Mereka masing-masing Muhlis (Caleg Partai Berkarya DPRD Provinsi Sulawesi Selatan 3, nomor urut 8), Joni Kornelius Tondok (Caleg PKPI DPRD Kabupaten Toraja Utara Dapil Toraja Utara 4, nomor urut 1), Andi Muttamar Mattotorang (Caleg Partai Berkarya DPRD Kabupaten Bulukumba 3 nomor urut 9), Ramadhan Umasangaji (Caleg Partai Perindo DPRD Kota Pare-pare 1, nomor urut 2), Andi Wahyudi Entong (Caleg Partai Hanura DPRD Kabupaten Pinrang 1, nomor urut 1), serta Rahmanuddin (Caleg Partai Demokrat DPRD Kabupaten Luwu Utara 1, nomor urut 7).
Lalu bagaimana peluang mereka di ajang Pemilu Legislatif (Pileg) 2019 mendatang?
Pakar Politik Universitas Muhammadiyah (Unismuh) Makassar, Andi Luhur Prianto memberikan analisisnya.
Menurut Luhur, isu korupsi dalam kontestasi Pileg 2019 akan selalu menjadi bahan untuk negative campaign. Faktanya, kata Luhur, semua partai politik lama dan termasuk beberapa partai politik baru pun punya kader yang tersangkut kasus korupsi, di hampir semua tingkatan kepengurusan.
"Bagi caleg eks napi koruptor, tentu ada beban tambahan bagi mereka dalam mensosialisasikan diri pada pemilih.
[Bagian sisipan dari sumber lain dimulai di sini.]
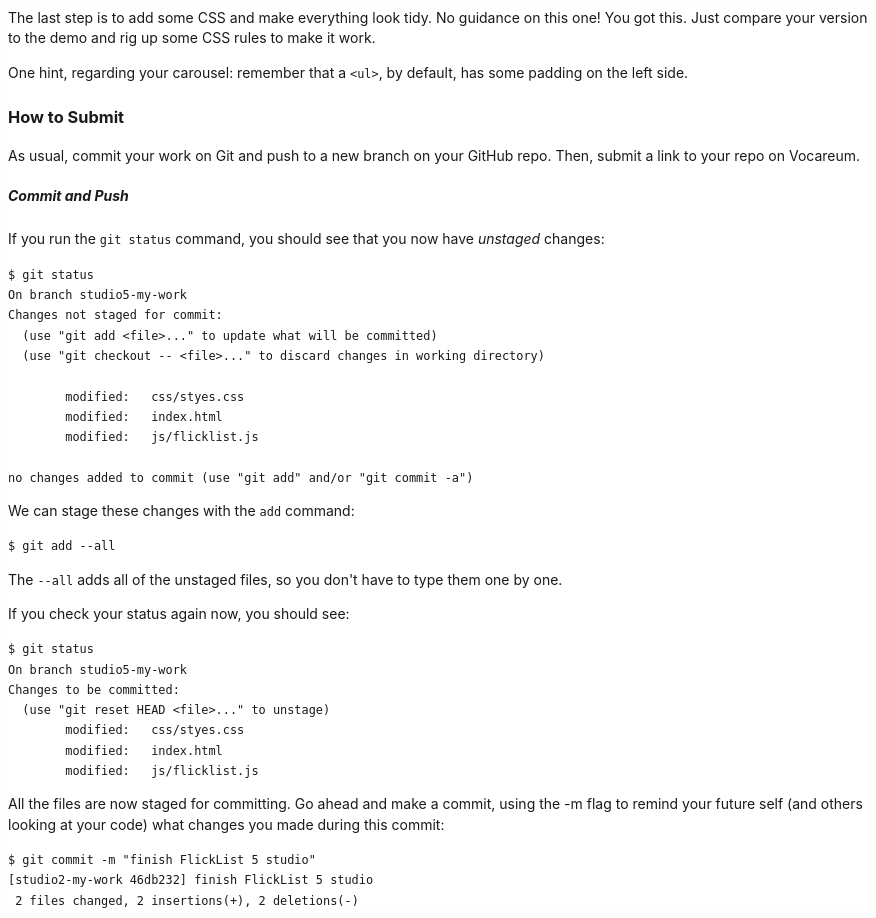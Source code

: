 The last step is to add some CSS and make everything look tidy. No guidance on this one! You got this. Just compare your version to the demo and rig up some CSS rules to make it work.

One hint, regarding your carousel: remember that a `<ul>`, by default, has some padding on the left side.

### How to Submit

As usual, commit your work on Git and push to a new branch on your GitHub repo. Then, submit a link to your repo on Vocareum.

##### Commit and Push

If you run the `git status` command, you should see that you now have *unstaged* changes:

```nohighlight
$ git status
On branch studio5-my-work
Changes not staged for commit:
  (use "git add <file>..." to update what will be committed)
  (use "git checkout -- <file>..." to discard changes in working directory)
      
        modified:   css/styes.css
        modified:   index.html
        modified:   js/flicklist.js

no changes added to commit (use "git add" and/or "git commit -a")
```

We can stage these changes with the `add` command:

```nohighlight
$ git add --all
```

The `--all` adds all of the unstaged files, so you don't have to type them one by one.

If you check your status again now, you should see:

```nohighlight
$ git status
On branch studio5-my-work
Changes to be committed:
  (use "git reset HEAD <file>..." to unstage)
        modified:   css/styes.css
        modified:   index.html
        modified:   js/flicklist.js
```

All the files are now staged for committing. Go ahead and make a commit, using the -m flag to remind your future self (and others looking at your code) what changes you made during this commit:

```nohighlight
$ git commit -m "finish FlickList 5 studio"
[studio2-my-work 46db232] finish FlickList 5 studio
 2 files changed, 2 insertions(+), 2 deletions(-)
```
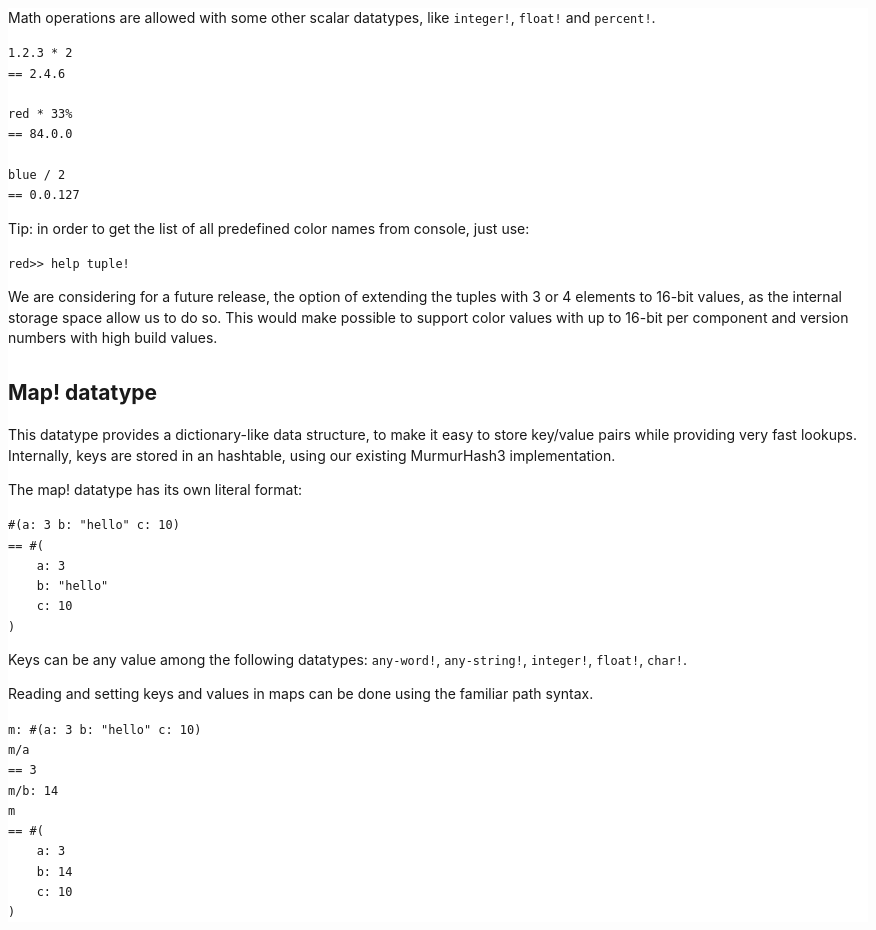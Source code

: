 Math operations are allowed with some other scalar datatypes, like `integer!`, `float!` and `percent!`.

```
1.2.3 * 2
== 2.4.6

red * 33%
== 84.0.0

blue / 2
== 0.0.127
```

Tip: in order to get the list of all predefined color names from console, just use:

```
red>> help tuple!
```

We are considering for a future release, the option of extending the tuples with 3 or 4 elements to 16-bit values, as the internal storage space allow us to do so. This would make possible to support color values with up to 16-bit per component and version numbers with high build values.

## Map! datatype

This datatype provides a dictionary-like data structure, to make it easy to store key/value pairs while providing very fast lookups. Internally, keys are stored in an hashtable, using our existing MurmurHash3 implementation.

The map! datatype has its own literal format:

```
#(a: 3 b: "hello" c: 10)
== #(
    a: 3
    b: "hello"
    c: 10
)
```

Keys can be any value among the following datatypes: `any-word!`, `any-string!`, `integer!`, `float!`, `char!`.

Reading and setting keys and values in maps can be done using the familiar path syntax.

```
m: #(a: 3 b: "hello" c: 10)
m/a
== 3
m/b: 14
m
== #(
    a: 3
    b: 14
    c: 10
)
```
Terutama kalau pengumuman KPU tentang status caleg eks napi koruptor ini juga optimal bisa sampai ke basis-basis pemilih strategis," ungkapnya kepada Rakyatku.com melalui aplikasi pesan, Kamis (21/2/2019).
Korupsi politik, menurut Luhur, merupakan salah satu dampak dari bekerjanya sistem demokrasi elektoral yang berbiaya mahal. Luhur menilai jika tak ada satu pun partai politik yang berani mendeklarasikan diri sebagai partai yang bersih, kecuali partai baru yang belum lulus ujian elektoral.
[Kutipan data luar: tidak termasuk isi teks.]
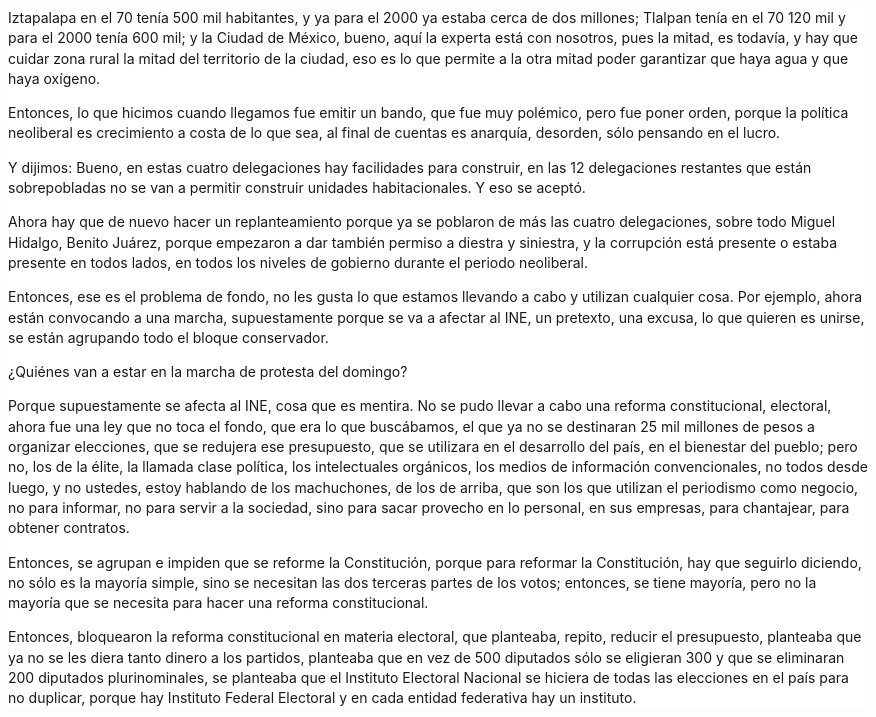 Iztapalapa en el 70 tenía 500 mil habitantes, y ya para el 2000 ya estaba
cerca de dos millones; Tlalpan tenía en el 70 120 mil y para el 2000 tenía 600
mil; y la Ciudad de México, bueno, aquí la experta está con nosotros, pues la
mitad, es todavía, y hay que cuidar zona rural la mitad del territorio de la
ciudad, eso es lo que permite a la otra mitad poder garantizar que haya agua y
que haya oxígeno.

Entonces, lo que hicimos cuando llegamos fue emitir un bando, que fue muy
polémico, pero fue poner orden, porque la política neoliberal es crecimiento a
costa de lo que sea, al final de cuentas es anarquía, desorden, sólo pensando
en el lucro.

Y dijimos: Bueno, en estas cuatro delegaciones hay facilidades para construir,
en las 12 delegaciones restantes que están sobrepobladas no se van a permitir
construir unidades habitacionales. Y eso se aceptó.

Ahora hay que de nuevo hacer un replanteamiento porque ya se poblaron de más
las cuatro delegaciones, sobre todo Miguel Hidalgo, Benito Juárez, porque
empezaron a dar también permiso a diestra y siniestra, y la corrupción está
presente o estaba presente en todos lados, en todos los niveles de gobierno
durante el periodo neoliberal.

Entonces, ese es el problema de fondo, no les gusta lo que estamos llevando a
cabo y utilizan cualquier cosa. Por ejemplo, ahora están convocando a una
marcha, supuestamente porque se va a afectar al INE, un pretexto, una excusa,
lo que quieren es unirse, se están agrupando todo el bloque conservador.

¿Quiénes van a estar en la marcha de protesta del domingo?

Porque supuestamente se afecta al INE, cosa que es mentira. No se pudo llevar
a cabo una reforma constitucional, electoral, ahora fue una ley que no toca el
fondo, que era lo que buscábamos, el que ya no se destinaran 25 mil millones
de pesos a organizar elecciones, que se redujera ese presupuesto, que se
utilizara en el desarrollo del país, en el bienestar del pueblo; pero no, los
de la élite, la llamada clase política, los intelectuales orgánicos, los
medios de información convencionales, no todos desde luego, y no ustedes,
estoy hablando de los machuchones, de los de arriba, que son los que utilizan
el periodismo como negocio, no para informar, no para servir a la sociedad,
sino para sacar provecho en lo personal, en sus empresas, para chantajear,
para obtener contratos.

Entonces, se agrupan e impiden que se reforme la Constitución, porque para
reformar la Constitución, hay que seguirlo diciendo, no sólo es la mayoría
simple, sino se necesitan las dos terceras partes de los votos; entonces, se
tiene mayoría, pero no la mayoría que se necesita para hacer una reforma
constitucional.

Entonces, bloquearon la reforma constitucional en materia electoral, que
planteaba, repito, reducir el presupuesto, planteaba que ya no se les diera
tanto dinero a los partidos, planteaba que en vez de 500 diputados sólo se
eligieran 300 y que se eliminaran 200 diputados plurinominales, se planteaba
que el Instituto Electoral Nacional se hiciera de todas las elecciones en el
país para no duplicar, porque hay Instituto Federal Electoral y en cada
entidad federativa hay un instituto.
Jika terlanjur pernah terjerembab dalam kubangan korupsi, kata Luhur, tentu akan mempengaruhi tingkat elektoral sang caleg. Meski memang katanya, belum ada ukuran yang bisa dijadikan acuan untuk menilai besar kecilnya efek status eks napi koruptor tersebut.
"Tentu ada pengaruh elektoralnya, tetapi soal signifikansi dengan naik atau turunnya peringkat perolehan suara, saya kira perlu ditelisik lebih jauh. Apalagi sistem pemilihan juga tidak memberi koneksi langsung antara perilaku elit nasional dengan caleg mereka di daerah. Meskipun demikian, caleg daerah akan sulit mengeksplorasi isu-isu anti korupsi dan tata pemerintahan yang bersih sebagai agenda perjuangan mereka di DPR dan DPRD," beber Wakil Dekan II FISIP Unismuh Makassar ini.
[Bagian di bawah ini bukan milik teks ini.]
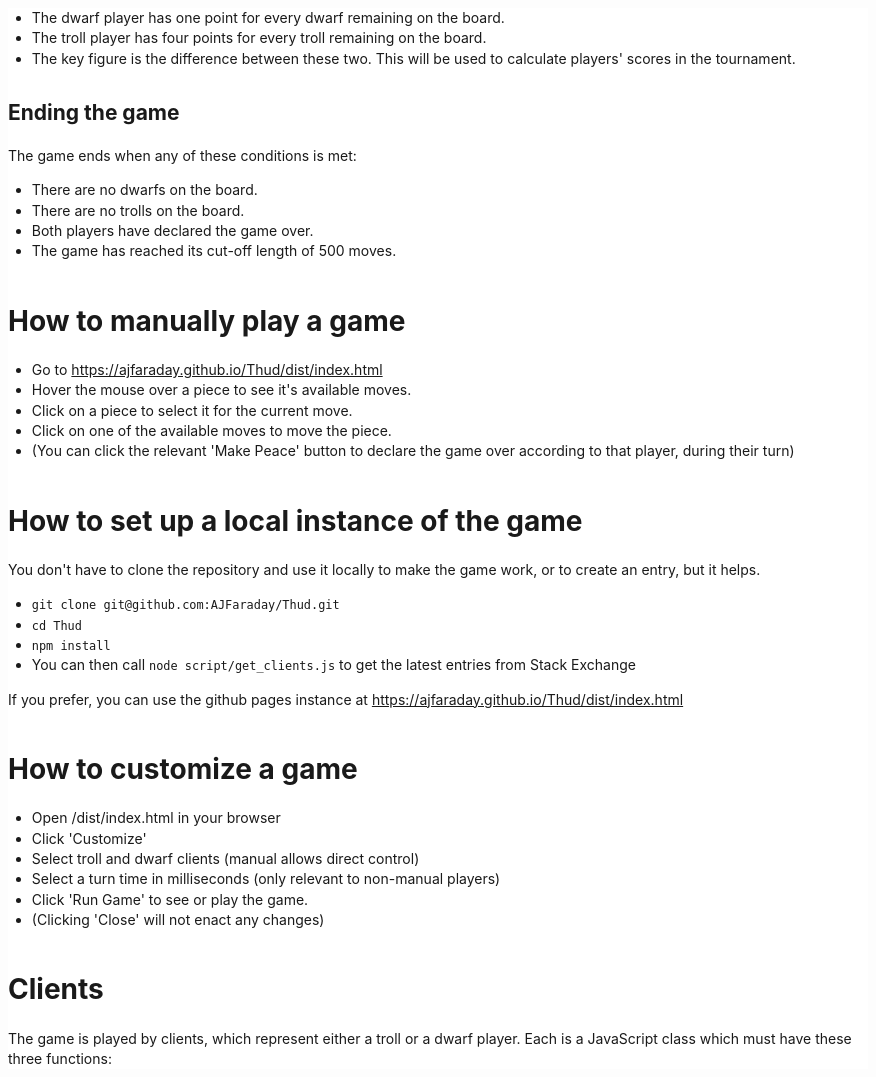 * The dwarf player has one point for every dwarf remaining on the board.
* The troll player has four points for every troll remaining on the board.
* The key figure is the difference between these two. This will be used to calculate 
players' scores in the tournament.

## Ending the game

The game ends when any of these conditions is met:

* There are no dwarfs on the board.
* There are no trolls on the board.
* Both players have declared the game over.
* The game has reached its cut-off length of 500 moves.

# How to manually play a game

* Go to https://ajfaraday.github.io/Thud/dist/index.html
* Hover the mouse over a piece to see it's available moves.
* Click on a piece to select it for the current move.
* Click on one of the available moves to move the piece.
* (You can click the relevant 'Make Peace' button to declare the game over according to that player, during their turn)

# How to set up a local instance of the game

You don't have to clone the repository and use it locally to make the game work, or to create an entry, 
but it helps.

* `git clone git@github.com:AJFaraday/Thud.git`
* `cd Thud`
* `npm install`
* You can then call `node script/get_clients.js` to get the latest entries from Stack Exchange

If you prefer, you can use the github pages instance at https://ajfaraday.github.io/Thud/dist/index.html

# How to customize a game

* Open /dist/index.html in your browser
* Click 'Customize'
* Select troll and dwarf clients (manual allows direct control)
* Select a turn time in milliseconds (only relevant to non-manual players)
* Click 'Run Game' to see or play the game.
* (Clicking 'Close' will not enact any changes)

# Clients

The game is played by clients, which represent either a troll or a dwarf player. Each is a 
JavaScript class which must have these three functions:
Sekalipun demikian, kata Luhur, partai politik seyogyanya memberikan teladan dengan tidak mendorong kader-kadernya yang pernah tersangkut dengan masalah tindak pidana korupsi.
"Partai politik idealnya bisa memberi keteladanan dalam perilaku anti-korupsi. Sebagai pilar utama demokrasi, seharusnya partai politik mampu mendorong dan memberi warna dalam penciptaan tata pemerintahan yang bersih," pungkasnya.